··· Data records

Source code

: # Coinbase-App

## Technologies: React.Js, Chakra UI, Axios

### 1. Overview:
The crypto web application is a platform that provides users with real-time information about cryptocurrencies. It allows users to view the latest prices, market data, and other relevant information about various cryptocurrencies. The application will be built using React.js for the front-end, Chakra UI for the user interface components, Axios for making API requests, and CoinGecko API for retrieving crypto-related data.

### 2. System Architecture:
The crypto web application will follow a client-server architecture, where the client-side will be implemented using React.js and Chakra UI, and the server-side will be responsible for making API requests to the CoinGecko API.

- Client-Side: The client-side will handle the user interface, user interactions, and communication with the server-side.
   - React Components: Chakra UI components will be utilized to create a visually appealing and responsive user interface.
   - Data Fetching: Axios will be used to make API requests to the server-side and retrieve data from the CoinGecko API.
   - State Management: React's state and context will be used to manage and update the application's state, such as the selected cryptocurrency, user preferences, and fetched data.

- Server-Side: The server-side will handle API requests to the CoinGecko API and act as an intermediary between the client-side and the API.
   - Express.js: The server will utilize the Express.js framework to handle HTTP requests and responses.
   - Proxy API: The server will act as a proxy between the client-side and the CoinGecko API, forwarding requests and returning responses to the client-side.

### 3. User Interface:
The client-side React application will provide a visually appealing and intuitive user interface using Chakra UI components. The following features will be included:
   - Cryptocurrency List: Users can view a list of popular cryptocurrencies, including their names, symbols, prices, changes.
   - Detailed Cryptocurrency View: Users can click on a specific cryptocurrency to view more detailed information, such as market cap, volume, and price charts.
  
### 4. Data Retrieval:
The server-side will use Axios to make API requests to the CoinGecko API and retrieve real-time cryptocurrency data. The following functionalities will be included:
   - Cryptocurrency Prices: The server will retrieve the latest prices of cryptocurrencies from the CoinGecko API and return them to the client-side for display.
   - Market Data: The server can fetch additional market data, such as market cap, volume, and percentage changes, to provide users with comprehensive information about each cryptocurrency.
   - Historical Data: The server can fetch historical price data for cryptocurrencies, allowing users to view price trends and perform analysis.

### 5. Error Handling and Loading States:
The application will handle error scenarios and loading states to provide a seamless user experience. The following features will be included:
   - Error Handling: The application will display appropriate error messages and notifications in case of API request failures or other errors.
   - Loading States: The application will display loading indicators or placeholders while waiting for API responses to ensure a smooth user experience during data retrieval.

······

#### Exercise description:
Starting with the line with "- State Management: React's" above and going on through the line with "- Server-Side: The", transcribe every line exactly, both ends included, and add nothing.

#### Response area:
   - State Management: React's state and context will be used to manage and update the application's state, such as the selected cryptocurrency, user preferences, and fetched data.

- Server-Side: The server-side will handle API requests to the CoinGecko API and act as an intermediary between the client-side and the API.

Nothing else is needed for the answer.